Ab 01.12.2023: Anspruch auf zertifizierten Verwalter
Als Maßnahme einer ordnungsgemäßen Verwaltung kann grundsätzlich jeder Wohnungseigentümer ab dem 01.12.2023 bei Neu- und Wiederbestellungen einen zertifizierten Verwalter verlangen, §§ 19 Abs. 2 Nr. 6, 48 Abs. 4 Satz 1 WEG. Zertifizierter Verwalter ist, wer vor einer Industrie- und Handelskammer durch eine Prüfung nachgewiesen hat, dass er über die für die Tätigkeit als Verwalter notwendigen rechtlichen, kaufmännischen und technischen Kenntnisse verfügt, § 26a Abs. 1 WEG.

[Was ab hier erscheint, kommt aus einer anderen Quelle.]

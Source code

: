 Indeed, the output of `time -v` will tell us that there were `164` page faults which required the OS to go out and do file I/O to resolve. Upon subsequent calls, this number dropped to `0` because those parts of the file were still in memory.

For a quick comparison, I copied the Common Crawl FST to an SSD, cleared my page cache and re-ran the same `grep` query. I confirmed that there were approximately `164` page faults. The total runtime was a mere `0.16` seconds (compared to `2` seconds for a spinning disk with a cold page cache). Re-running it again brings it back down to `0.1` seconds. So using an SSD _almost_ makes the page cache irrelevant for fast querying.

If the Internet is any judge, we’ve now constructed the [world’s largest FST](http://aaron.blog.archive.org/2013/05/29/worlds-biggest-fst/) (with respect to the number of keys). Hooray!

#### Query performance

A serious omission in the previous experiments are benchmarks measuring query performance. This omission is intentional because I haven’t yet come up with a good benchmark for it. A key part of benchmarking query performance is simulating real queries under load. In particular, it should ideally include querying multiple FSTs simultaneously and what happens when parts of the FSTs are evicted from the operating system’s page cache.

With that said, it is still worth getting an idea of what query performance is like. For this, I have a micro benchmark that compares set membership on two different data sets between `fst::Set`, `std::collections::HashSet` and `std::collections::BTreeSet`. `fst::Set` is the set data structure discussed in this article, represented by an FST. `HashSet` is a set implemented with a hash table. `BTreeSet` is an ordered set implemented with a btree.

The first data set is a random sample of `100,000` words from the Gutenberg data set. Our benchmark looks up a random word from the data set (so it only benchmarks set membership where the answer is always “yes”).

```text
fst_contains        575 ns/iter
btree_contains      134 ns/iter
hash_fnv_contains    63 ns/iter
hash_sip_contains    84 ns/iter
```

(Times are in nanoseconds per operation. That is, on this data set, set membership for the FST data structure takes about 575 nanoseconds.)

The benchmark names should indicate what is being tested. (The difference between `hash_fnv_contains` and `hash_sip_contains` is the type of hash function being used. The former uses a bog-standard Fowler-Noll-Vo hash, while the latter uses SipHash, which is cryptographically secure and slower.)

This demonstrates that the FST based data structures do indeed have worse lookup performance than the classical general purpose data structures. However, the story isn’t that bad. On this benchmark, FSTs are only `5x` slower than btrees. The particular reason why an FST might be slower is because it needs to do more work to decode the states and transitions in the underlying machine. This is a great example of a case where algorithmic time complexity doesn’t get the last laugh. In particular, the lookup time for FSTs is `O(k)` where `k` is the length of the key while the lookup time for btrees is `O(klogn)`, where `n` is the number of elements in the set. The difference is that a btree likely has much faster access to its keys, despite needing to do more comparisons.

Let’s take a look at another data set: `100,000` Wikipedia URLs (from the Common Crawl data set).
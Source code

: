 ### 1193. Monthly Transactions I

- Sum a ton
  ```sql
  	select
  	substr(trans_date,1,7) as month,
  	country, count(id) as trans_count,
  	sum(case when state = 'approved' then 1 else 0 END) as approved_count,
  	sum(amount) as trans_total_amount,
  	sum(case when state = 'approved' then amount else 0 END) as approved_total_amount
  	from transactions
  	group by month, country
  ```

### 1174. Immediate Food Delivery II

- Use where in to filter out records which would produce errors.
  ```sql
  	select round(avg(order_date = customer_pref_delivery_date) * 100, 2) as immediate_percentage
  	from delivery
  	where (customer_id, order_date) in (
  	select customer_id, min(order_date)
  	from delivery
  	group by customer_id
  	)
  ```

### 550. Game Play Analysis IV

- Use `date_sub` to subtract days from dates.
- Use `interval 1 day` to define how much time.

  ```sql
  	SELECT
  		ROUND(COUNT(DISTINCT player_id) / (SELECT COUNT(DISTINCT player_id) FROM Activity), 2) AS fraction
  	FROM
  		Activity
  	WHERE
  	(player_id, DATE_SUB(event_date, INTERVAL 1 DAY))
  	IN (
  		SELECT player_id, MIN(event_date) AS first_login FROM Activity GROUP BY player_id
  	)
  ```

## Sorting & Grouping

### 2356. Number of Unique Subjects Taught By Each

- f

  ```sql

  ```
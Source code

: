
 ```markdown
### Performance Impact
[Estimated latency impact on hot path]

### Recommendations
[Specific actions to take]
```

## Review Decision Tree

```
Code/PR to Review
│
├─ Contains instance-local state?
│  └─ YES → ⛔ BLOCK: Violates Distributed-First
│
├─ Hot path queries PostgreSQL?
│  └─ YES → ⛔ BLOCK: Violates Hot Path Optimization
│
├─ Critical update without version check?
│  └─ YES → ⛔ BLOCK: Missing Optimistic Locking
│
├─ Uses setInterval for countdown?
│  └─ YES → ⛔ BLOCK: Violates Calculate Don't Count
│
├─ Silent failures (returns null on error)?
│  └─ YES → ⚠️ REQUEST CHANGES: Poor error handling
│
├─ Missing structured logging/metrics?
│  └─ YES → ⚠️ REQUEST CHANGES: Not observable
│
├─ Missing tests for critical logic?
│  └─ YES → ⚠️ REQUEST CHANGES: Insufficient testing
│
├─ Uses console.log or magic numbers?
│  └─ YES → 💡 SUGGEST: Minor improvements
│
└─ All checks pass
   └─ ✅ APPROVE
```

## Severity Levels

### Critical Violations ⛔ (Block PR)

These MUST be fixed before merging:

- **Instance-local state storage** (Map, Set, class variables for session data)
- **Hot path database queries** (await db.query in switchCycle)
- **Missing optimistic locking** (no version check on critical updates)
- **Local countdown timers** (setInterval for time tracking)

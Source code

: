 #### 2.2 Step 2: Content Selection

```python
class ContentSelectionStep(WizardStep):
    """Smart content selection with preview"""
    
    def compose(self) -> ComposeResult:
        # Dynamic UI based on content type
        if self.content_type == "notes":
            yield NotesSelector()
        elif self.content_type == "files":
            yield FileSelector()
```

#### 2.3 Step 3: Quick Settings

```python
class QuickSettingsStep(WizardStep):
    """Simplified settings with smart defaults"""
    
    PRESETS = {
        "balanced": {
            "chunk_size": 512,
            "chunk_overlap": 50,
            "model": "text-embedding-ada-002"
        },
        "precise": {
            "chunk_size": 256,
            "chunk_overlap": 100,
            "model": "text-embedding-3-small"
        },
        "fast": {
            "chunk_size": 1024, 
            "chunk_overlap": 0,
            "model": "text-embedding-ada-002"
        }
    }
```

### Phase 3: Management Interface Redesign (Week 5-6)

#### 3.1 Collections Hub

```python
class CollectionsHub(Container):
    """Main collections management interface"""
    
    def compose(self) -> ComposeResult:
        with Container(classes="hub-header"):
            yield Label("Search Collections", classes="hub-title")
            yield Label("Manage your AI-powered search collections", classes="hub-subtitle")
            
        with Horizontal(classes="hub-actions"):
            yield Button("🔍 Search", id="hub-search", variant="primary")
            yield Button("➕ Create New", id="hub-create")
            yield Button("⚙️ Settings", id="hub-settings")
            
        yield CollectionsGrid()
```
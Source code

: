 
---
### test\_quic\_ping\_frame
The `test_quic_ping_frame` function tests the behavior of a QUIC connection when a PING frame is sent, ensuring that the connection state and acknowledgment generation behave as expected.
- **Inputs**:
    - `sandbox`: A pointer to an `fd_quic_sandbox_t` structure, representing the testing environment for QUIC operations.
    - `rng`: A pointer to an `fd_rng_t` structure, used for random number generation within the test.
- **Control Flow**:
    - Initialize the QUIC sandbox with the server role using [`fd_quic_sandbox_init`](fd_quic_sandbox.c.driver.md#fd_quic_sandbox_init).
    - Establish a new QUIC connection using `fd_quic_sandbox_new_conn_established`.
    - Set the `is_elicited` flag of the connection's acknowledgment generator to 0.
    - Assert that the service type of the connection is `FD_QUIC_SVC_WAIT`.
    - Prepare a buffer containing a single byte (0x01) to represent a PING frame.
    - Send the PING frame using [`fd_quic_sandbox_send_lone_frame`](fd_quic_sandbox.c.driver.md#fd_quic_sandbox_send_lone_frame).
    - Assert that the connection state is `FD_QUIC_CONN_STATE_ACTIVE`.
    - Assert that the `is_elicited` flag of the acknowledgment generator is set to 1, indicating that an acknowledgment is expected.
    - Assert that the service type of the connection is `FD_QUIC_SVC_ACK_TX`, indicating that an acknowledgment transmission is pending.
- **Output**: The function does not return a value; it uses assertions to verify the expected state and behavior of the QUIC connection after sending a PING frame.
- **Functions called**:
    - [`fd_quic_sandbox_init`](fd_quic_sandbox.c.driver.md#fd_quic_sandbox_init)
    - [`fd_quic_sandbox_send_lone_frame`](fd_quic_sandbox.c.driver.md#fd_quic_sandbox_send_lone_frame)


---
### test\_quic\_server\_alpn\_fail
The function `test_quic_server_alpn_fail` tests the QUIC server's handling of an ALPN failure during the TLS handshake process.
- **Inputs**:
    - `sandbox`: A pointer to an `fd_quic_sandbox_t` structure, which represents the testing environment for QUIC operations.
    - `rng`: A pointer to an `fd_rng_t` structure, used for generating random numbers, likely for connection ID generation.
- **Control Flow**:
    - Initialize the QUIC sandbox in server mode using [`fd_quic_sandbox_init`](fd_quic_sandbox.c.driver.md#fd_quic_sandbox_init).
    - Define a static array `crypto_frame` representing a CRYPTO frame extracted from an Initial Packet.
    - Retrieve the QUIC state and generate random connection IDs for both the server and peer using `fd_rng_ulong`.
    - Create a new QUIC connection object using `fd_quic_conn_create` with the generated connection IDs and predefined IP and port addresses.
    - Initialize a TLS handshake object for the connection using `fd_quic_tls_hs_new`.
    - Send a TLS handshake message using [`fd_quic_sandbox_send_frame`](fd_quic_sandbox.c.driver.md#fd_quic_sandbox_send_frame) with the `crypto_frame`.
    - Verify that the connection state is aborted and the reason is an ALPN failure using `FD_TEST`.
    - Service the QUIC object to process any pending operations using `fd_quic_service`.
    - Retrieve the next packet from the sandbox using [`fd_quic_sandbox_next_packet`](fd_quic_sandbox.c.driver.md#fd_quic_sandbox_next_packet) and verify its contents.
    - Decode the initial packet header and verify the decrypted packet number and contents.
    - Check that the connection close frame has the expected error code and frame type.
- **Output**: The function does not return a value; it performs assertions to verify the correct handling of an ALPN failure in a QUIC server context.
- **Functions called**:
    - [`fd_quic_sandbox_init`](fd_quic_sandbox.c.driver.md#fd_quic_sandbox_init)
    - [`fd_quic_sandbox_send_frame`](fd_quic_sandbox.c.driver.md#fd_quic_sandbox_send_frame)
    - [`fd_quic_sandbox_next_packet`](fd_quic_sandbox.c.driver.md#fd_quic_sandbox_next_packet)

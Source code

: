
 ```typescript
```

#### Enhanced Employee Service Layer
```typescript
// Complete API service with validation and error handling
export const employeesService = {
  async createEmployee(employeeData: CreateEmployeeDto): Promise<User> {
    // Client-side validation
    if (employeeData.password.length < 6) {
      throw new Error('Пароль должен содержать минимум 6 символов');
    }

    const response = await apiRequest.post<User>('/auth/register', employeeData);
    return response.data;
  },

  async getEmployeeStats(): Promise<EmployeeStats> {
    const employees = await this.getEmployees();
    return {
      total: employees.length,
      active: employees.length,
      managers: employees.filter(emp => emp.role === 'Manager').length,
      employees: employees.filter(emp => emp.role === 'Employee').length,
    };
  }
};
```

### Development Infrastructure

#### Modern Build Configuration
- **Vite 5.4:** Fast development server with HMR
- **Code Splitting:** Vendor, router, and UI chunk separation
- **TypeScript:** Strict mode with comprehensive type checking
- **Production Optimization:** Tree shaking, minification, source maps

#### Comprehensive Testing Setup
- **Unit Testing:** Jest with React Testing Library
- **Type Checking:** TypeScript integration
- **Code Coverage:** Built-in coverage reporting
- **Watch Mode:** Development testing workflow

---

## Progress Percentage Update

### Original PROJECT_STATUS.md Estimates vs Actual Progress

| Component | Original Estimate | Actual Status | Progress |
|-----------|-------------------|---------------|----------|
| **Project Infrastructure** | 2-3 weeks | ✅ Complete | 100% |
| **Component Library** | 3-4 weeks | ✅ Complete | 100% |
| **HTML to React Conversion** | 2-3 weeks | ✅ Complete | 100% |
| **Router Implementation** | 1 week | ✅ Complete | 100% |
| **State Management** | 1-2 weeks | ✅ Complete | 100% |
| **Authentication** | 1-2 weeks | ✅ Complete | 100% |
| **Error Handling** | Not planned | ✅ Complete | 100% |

Gleichgestellt ist einem zertifizierten Verwalter derjenige mit einer der folgenden Ausbildungen, § 7 Zertifizierter-Verwalter-Prüfungsverordnung (ZertVerwV):
- Befähigung zum Richteramt (abgeschlossene Ausbildung als Volljurist)
- Abgeschlossene Berufsausbildung zur Immobilienkauffrau oder zum Immobilienkaufmann, zur Kauffrau oder zum Kaufmann in der Grundstücks- und Wohnungswirtschaft,
- Anerkannten Abschluss als Geprüfte Immobilienfachwirtin / Geprüfter Immobilienfachwirt
- Hochschulabschluss mit immobilienwirtschaftlichem Schwerpunkt
Von dem Anspruch auf einen zertifizierten Verwalter gibt es zwei Ausnahmen:
Zum einen können Wohnungseigentümer nach § 19 Abs. 2 Nr. 6 WEG in kleineren Wohnanlagen im Falle der Eigenverwaltung keinen zertifizierten Verwalter verlangen, wenn
- die Wohnanlage aus weniger als neun Sondereigentumsrechten (Eigentumswohnungen) besteht
- ein Wohnungseigentümer zum Verwalter bestellt wurde und
- weniger als ein Drittel der Wohnungseigentümer (nach Köpfen) die Bestellung eines zertifizierten Verwalters fordern
Zum anderen gilt aufgrund der „Alte-Hasen-Regelung“ nach § 48 Abs. 4 Satz 2 WEG
- eine bereits vor dem 01.12.2020 für eine Eigentümergemeinschaft als Verwalter bestellte Person
- gegenüber den Wohnungseigentümern dieser Gemeinschaft bis zum 01.06.2024 als zertifizierter Verwalter
Von der Zertifizierung unberührt bleibt die behördliche Erlaubnis, die ein gewerbsmäßig tätiger Verwalter als „Wohnimmobilienverwalter“ benötigt, § 34c Abs. 1 Nr. 4 Gewerbeordnung (GewO). Gewerbsmäßig ist die Verwaltung, wenn der Verwalter für seine Tätigkeit eineVergütung erhält und die Tätigkeit selbstständig sowie regelmäßig ausübt. Keine gewerbsmäßige Verwaltung ist gegeben, wenn der Verwalter ehrenamtlich tätig ist und ihm eine lediglich geringe Aufwandsentschädigung gewährt wird.